◆ Exercise objective
Without including any pictures, give back all of the data exactly.

◆ Supplied information

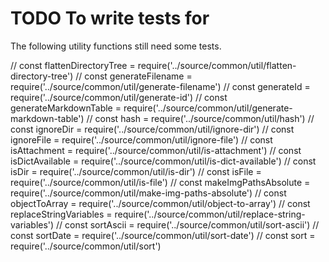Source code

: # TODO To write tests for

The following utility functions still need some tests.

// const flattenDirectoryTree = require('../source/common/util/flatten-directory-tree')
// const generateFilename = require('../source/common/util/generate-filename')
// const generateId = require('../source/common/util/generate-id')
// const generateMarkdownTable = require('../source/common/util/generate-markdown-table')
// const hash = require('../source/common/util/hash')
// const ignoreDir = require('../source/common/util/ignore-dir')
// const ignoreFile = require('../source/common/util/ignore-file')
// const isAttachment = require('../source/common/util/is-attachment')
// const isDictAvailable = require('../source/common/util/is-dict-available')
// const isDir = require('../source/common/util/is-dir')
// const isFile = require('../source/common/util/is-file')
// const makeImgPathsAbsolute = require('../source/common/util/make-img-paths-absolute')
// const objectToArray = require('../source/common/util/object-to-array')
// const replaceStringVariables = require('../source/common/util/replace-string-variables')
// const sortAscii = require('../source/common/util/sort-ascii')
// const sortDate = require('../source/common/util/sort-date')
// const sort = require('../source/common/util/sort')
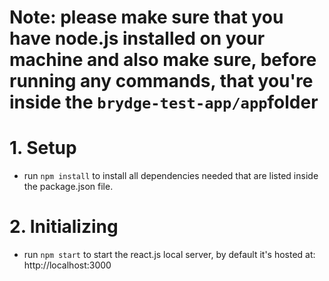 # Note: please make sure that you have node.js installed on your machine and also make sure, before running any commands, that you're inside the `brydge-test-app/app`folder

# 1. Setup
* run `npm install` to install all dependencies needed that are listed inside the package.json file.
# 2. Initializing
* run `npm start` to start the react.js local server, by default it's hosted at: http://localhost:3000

◆ Expected output
Source code

: # TODO To write tests for

The following utility functions still need some tests.

// const flattenDirectoryTree = require('../source/common/util/flatten-directory-tree')
// const generateFilename = require('../source/common/util/generate-filename')
// const generateId = require('../source/common/util/generate-id')
// const generateMarkdownTable = require('../source/common/util/generate-markdown-table')
// const hash = require('../source/common/util/hash')
// const ignoreDir = require('../source/common/util/ignore-dir')
// const ignoreFile = require('../source/common/util/ignore-file')
// const isAttachment = require('../source/common/util/is-attachment')
// const isDictAvailable = require('../source/common/util/is-dict-available')
// const isDir = require('../source/common/util/is-dir')
// const isFile = require('../source/common/util/is-file')
// const makeImgPathsAbsolute = require('../source/common/util/make-img-paths-absolute')
// const objectToArray = require('../source/common/util/object-to-array')
// const replaceStringVariables = require('../source/common/util/replace-string-variables')
// const sortAscii = require('../source/common/util/sort-ascii')
// const sortDate = require('../source/common/util/sort-date')
// const sort = require('../source/common/util/sort')
 # Note: please make sure that you have node.js installed on your machine and also make sure, before running any commands, that you're inside the `brydge-test-app/app`folder

# 1. Setup
* run `npm install` to install all dependencies needed that are listed inside the package.json file.
# 2. Initializing
* run `npm start` to start the react.js local server, by default it's hosted at: http://localhost:3000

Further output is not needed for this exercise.